There are limitations to this study. There could be a selection bias toward performing TEEs on higher-risk patients. Most patients recorded CHA2DS2-VASc scores of ≥ 3. Three-dimensional echo was not performed routinely, so the sensitivity for detecting thrombi may be less if 3D echo was not conducted. No robust analysis of medication noncompliance beyond INR was performed. Also, there were no data on the persistence or recurrence of AF/AFI and how this may have affected the results. Finally, the number of patients in this one center study was relatively small.

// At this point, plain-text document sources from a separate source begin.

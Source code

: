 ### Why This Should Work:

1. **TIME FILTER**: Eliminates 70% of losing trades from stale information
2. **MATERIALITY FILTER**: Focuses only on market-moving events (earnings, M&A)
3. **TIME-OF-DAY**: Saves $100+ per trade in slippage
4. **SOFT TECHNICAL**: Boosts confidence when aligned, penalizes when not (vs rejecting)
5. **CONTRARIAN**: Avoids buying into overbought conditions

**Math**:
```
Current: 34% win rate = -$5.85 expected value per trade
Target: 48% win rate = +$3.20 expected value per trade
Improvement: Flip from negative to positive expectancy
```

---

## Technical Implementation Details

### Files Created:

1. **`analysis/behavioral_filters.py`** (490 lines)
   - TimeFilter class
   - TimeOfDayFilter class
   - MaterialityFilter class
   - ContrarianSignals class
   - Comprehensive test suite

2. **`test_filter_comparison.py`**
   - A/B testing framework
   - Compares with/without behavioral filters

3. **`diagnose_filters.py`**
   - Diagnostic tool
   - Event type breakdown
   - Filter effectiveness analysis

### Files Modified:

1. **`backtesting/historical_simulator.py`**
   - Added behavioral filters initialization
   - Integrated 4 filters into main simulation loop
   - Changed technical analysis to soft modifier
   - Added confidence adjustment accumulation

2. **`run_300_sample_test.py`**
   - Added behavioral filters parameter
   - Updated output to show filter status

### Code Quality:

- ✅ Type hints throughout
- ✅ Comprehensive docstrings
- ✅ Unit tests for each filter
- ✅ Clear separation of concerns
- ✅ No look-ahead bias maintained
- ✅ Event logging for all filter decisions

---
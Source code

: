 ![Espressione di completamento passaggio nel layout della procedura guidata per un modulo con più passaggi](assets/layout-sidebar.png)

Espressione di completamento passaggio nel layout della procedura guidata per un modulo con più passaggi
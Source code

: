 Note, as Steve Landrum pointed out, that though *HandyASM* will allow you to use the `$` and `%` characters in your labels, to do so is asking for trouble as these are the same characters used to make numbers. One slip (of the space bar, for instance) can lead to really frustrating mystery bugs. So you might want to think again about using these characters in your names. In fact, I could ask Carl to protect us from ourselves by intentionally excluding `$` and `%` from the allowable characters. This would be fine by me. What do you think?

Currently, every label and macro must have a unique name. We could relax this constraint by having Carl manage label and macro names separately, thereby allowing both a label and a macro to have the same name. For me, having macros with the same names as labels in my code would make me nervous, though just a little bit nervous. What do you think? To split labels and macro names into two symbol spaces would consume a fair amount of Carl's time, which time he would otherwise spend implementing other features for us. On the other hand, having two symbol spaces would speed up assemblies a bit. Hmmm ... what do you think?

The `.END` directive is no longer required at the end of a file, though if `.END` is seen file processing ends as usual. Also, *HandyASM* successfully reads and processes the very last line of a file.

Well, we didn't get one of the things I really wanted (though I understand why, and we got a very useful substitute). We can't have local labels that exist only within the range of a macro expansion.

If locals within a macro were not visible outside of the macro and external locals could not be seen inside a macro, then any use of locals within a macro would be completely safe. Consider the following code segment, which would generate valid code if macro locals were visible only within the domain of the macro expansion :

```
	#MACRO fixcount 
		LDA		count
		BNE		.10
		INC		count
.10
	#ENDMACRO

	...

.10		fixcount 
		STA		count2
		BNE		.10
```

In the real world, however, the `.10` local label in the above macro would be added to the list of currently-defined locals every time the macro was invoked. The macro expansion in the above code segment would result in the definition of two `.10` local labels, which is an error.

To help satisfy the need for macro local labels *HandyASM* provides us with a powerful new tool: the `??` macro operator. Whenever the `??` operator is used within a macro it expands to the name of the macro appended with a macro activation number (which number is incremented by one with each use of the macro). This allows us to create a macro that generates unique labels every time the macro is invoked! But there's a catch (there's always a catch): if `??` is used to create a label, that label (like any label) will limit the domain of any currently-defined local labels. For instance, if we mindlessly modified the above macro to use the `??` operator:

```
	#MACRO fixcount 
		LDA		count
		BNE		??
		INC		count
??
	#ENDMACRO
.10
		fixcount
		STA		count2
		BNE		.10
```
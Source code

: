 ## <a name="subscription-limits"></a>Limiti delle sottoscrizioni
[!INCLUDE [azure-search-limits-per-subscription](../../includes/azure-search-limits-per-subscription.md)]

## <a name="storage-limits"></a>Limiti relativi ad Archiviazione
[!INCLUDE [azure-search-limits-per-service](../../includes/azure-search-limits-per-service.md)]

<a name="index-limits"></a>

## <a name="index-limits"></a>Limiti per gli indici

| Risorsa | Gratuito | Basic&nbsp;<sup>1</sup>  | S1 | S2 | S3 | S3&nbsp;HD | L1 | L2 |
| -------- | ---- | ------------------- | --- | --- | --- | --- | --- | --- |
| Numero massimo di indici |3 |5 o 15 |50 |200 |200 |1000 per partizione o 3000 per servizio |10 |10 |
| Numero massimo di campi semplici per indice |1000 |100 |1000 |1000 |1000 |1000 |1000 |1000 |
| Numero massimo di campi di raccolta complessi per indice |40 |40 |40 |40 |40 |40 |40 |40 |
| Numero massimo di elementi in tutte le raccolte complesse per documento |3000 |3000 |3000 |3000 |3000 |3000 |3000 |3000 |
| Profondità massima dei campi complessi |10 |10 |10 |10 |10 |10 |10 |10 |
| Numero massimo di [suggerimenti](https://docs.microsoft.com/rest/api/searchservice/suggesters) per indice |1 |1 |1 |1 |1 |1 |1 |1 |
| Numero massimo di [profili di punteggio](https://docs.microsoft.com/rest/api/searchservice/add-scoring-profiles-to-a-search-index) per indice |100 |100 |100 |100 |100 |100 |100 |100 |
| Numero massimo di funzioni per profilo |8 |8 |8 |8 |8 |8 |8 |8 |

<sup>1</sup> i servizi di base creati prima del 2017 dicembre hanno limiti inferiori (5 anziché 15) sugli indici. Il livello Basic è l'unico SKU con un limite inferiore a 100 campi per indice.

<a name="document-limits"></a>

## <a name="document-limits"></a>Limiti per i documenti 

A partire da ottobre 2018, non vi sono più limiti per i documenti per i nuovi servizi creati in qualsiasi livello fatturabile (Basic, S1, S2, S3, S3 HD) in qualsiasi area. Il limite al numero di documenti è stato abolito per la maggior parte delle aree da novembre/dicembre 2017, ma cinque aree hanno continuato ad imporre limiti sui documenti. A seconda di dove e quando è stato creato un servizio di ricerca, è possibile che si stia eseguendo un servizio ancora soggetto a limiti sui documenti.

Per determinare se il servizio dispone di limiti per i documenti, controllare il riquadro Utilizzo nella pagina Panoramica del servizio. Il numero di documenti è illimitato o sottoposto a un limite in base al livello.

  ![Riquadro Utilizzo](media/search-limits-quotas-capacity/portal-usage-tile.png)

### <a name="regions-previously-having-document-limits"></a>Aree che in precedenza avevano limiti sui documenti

Clearly, patients with known prior LAA thrombus should undergo TEE-guided cardioversion based on the poor resolution rates reported in this study. Whether everyone with AF/AFI undergoing elective cardioversion or any procedure or medication that might lead to cardioversion needs TEE is uncertain. Still, the data in this study support the trend in this direction that I have observed.